Organized Crime: The Unvarnished Truth About Government
Thomas J. DiLorenzo
Thomas DiLorenzo is probably best known to the public for his revisionist studies of Lincoln, but he has a wide range of economic and historical interests. Organized Crime, a collection of 52 short articles by him, shows again and again his keen eye for the striking historical detail that exactly illustrates the point he wants to make.
It will come as no surprise to readers of the Mises Daily that price control does not work. But DiLorenzo still manages to come up with an unexpected point about this familiar topic. The Nazi leader Hermann Goering warned the American occupation authorities that they stood in danger of repeating the mistakes of his own recently fallen regime. Speaking to the American correspondent (and, by the way, later American Ambassador to Switzerland) Henry Taylor, Goering said,
Your America is doing many things in the economic field which we found out caused us so much trouble.
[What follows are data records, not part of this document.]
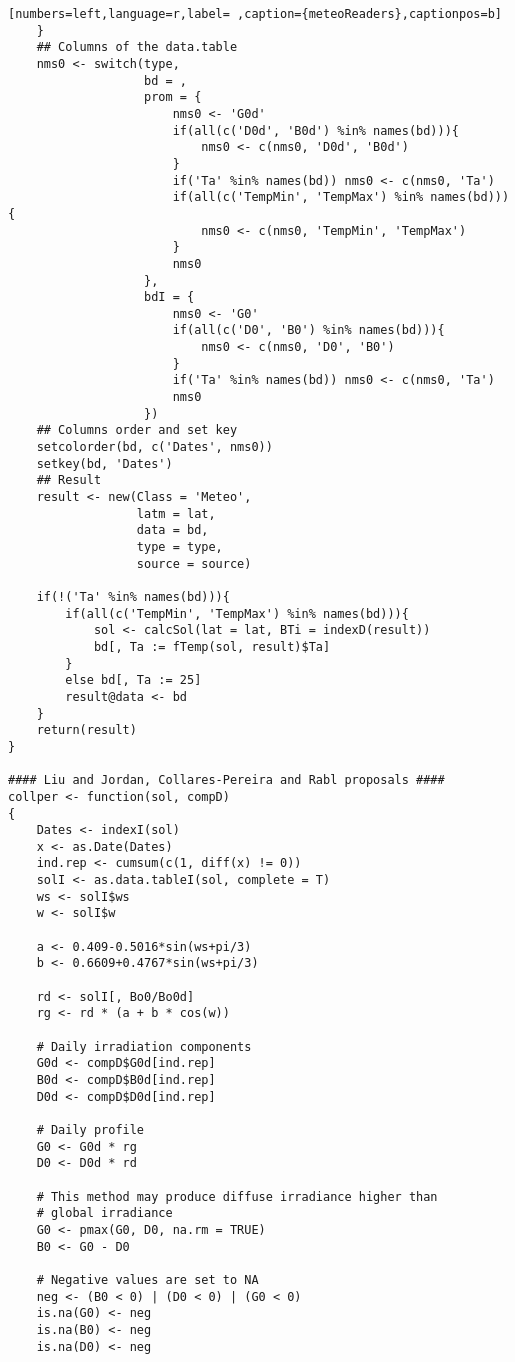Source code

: \begin{lstlisting}[numbers=left,language=r,label= ,caption={meteoReaders},captionpos=b]
    }
    ## Columns of the data.table
    nms0 <- switch(type,
                   bd = ,
                   prom = {
                       nms0 <- 'G0d'
                       if(all(c('D0d', 'B0d') %in% names(bd))){
                           nms0 <- c(nms0, 'D0d', 'B0d')
                       }
                       if('Ta' %in% names(bd)) nms0 <- c(nms0, 'Ta')
                       if(all(c('TempMin', 'TempMax') %in% names(bd))){
                           nms0 <- c(nms0, 'TempMin', 'TempMax')
                       }
                       nms0
                   },
                   bdI = {
                       nms0 <- 'G0'
                       if(all(c('D0', 'B0') %in% names(bd))){
                           nms0 <- c(nms0, 'D0', 'B0')
                       }
                       if('Ta' %in% names(bd)) nms0 <- c(nms0, 'Ta')
                       nms0
                   })
    ## Columns order and set key
    setcolorder(bd, c('Dates', nms0))
    setkey(bd, 'Dates')
    ## Result
    result <- new(Class = 'Meteo',
                  latm = lat,
                  data = bd,
                  type = type,
                  source = source)

    if(!('Ta' %in% names(bd))){
        if(all(c('TempMin', 'TempMax') %in% names(bd))){
            sol <- calcSol(lat = lat, BTi = indexD(result))
            bd[, Ta := fTemp(sol, result)$Ta]
        }
        else bd[, Ta := 25]
        result@data <- bd
    }
    return(result)
}

#### Liu and Jordan, Collares-Pereira and Rabl proposals ####
collper <- function(sol, compD)
{
    Dates <- indexI(sol)
    x <- as.Date(Dates)
    ind.rep <- cumsum(c(1, diff(x) != 0))
    solI <- as.data.tableI(sol, complete = T)
    ws <- solI$ws
    w <- solI$w

    a <- 0.409-0.5016*sin(ws+pi/3)
    b <- 0.6609+0.4767*sin(ws+pi/3)

    rd <- solI[, Bo0/Bo0d]
    rg <- rd * (a + b * cos(w))

    # Daily irradiation components
    G0d <- compD$G0d[ind.rep]
    B0d <- compD$B0d[ind.rep]
    D0d <- compD$D0d[ind.rep]

    # Daily profile
    G0 <- G0d * rg
    D0 <- D0d * rd

    # This method may produce diffuse irradiance higher than
    # global irradiance
    G0 <- pmax(G0, D0, na.rm = TRUE)
    B0 <- G0 - D0

    # Negative values are set to NA
    neg <- (B0 < 0) | (D0 < 0) | (G0 < 0)
    is.na(G0) <- neg
    is.na(B0) <- neg
    is.na(D0) <- neg


\end{lstlisting}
You are trying to control peoples’ wages and prices — peoples’ work. If you do that you must control peoples’ lives. And no country can do that part way. I tried and it failed. Nor can any country do it all the way either. I tried that too and it failed. You are no better planners than we. I should think your economists would read what happened here. (p. 5)
Unfortunately the American government has not managed to equal the level of insight here displayed by the late and unlamented Reichsmarschall. The Obama administration brought suit against
a proposed merger between AT&T and T-Mobile USA. According to the New York Times on August 31, 2011, stopping the merger would supposedly “help save jobs of American workers.” (p. 24)
To this contention, DiLorenzo offers a brilliant riposte. Just as the mercantilists wrongly thought that the way to national wealth was to amass gold and silver, so do the modern opponents of economic progress falsely believe that full employment requires that existing jobs be conserved: “The Obama mercantilists apparently believed that existing jobs, not gold, must be hoarded” (p. 25).